How MSPs Fail Their Clients
We recently conducted an email phishing test for one of our clients, a midsize retailer. Employees received an email disguised as coming from their human resources department. It accused them of accessing prohibited sites on the job and threatened them with termination. Employees were instructed to click a link in the email to see a list of prohibited sites they had allegedly accessed.
We were astonished when 48.5 percent of employees clicked on the link, despite the fact that origination address in the email was from an unknown source and the link clearly led to a destination outside the firewall. This may be an extreme example of the susceptibility of companies to the dangers of phishing, but it is by no means unusual. In our experience, between 20% and 45% of employees fall prey to spurious come-ons. And a single click to a malicious site can infect a user’s computer with malware that compromises the entire corporate network.
Many experts believe that breaches are now so common that the issue is no longer whether organizations will be attacked but when. Some data points:
• The Ponemon Institute found that nearly 90 percent of healthcare organizations were hit by a breach in the past two years. Last year’s 80 million-record theft at healthcare insurance provider Anthem reportedly went undetected for nine months.

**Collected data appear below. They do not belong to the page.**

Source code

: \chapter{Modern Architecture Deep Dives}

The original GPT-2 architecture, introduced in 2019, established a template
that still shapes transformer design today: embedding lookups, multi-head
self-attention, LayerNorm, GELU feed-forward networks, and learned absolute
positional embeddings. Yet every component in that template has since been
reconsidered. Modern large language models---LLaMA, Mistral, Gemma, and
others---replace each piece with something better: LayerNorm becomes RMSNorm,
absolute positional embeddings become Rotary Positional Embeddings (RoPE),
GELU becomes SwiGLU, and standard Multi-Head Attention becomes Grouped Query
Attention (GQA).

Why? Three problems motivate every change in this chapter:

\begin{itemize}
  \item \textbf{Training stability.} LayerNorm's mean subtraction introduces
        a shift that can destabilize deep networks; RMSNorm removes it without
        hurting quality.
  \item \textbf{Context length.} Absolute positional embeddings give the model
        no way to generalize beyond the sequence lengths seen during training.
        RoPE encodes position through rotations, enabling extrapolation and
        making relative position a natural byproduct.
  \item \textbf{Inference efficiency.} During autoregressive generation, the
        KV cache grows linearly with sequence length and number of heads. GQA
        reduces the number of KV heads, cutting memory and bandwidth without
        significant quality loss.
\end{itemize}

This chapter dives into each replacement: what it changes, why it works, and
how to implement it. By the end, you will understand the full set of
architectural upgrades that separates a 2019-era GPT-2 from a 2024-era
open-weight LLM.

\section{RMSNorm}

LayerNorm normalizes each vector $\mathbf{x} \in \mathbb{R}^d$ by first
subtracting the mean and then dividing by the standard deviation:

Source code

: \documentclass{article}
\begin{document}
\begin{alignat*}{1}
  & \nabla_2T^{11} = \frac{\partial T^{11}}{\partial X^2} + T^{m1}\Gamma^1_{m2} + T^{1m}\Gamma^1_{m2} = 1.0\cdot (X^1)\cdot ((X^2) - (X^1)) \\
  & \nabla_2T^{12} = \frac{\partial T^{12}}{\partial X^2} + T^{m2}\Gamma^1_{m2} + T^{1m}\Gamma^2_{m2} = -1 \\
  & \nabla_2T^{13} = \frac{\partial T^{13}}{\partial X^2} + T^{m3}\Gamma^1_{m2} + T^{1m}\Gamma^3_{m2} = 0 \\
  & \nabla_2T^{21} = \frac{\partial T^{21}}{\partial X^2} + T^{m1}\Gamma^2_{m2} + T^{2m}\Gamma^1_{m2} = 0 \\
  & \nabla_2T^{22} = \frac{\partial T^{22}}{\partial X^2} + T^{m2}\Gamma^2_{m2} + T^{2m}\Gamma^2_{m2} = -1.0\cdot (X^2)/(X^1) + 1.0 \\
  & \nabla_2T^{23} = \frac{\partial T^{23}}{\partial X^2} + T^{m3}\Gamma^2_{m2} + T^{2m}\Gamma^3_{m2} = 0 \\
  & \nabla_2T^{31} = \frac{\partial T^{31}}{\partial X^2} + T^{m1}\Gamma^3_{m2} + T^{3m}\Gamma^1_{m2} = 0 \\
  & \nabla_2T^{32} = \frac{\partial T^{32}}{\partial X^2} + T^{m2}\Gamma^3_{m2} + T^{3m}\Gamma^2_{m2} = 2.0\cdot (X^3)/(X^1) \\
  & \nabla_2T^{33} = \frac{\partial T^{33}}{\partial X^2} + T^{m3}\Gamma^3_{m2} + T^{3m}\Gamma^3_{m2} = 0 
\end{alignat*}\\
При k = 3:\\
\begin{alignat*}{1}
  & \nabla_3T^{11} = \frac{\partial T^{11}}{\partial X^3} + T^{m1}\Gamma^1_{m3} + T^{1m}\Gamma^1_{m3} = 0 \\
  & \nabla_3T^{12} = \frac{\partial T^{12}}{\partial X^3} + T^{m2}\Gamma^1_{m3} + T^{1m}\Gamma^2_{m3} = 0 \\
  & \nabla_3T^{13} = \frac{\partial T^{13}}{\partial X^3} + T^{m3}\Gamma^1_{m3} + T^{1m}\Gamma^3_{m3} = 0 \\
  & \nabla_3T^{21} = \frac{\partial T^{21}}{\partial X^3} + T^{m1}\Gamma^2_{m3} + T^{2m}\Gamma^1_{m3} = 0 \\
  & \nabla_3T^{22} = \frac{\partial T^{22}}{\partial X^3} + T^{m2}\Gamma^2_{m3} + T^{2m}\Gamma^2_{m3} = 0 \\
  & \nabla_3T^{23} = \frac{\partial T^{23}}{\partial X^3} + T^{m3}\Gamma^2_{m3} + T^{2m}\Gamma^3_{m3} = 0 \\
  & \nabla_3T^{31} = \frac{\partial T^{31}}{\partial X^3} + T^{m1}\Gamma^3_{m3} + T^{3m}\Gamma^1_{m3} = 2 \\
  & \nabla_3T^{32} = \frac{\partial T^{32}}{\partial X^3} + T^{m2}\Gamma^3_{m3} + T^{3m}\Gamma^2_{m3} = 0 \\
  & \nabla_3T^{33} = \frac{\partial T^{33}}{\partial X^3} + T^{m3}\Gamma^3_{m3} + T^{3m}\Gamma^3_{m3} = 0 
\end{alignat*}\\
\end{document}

• Intel’s McAfee Security division reported a nearly eight-fold increase in ransomware attacks over the past year. Ransomware a growing problem; one of our clients was down for four days while they scrambled to pay off an attacker that was holding its servers hostage.
• An analysis of 11 million stolen passwords for cloud services conducted Skyhigh Networks found that just 20 passwords constitute 10.3% of all passwords in use. They include “123456,” which was used by 4.1% of compromised accounts.
• The U.S. Bureau of Labor has estimated that 93% of businesses that suffer data loss from a security breach or disaster within five years.
• Ponemon recently reported that the average consolidated total cost of a data breach is now $4 million.
We’ve learned a lot about internal vulnerabilities this year. In January we partnered with KnowBe4, a Clearwater, FL-based security awareness company. The agreement enables us to provide all of our backup and disaster recovery clients with email phishing and exposure tests coupled with online cyber security training for a base number of their employees at no cost. We did this not because it’s profitable be because it’s the right thing to do.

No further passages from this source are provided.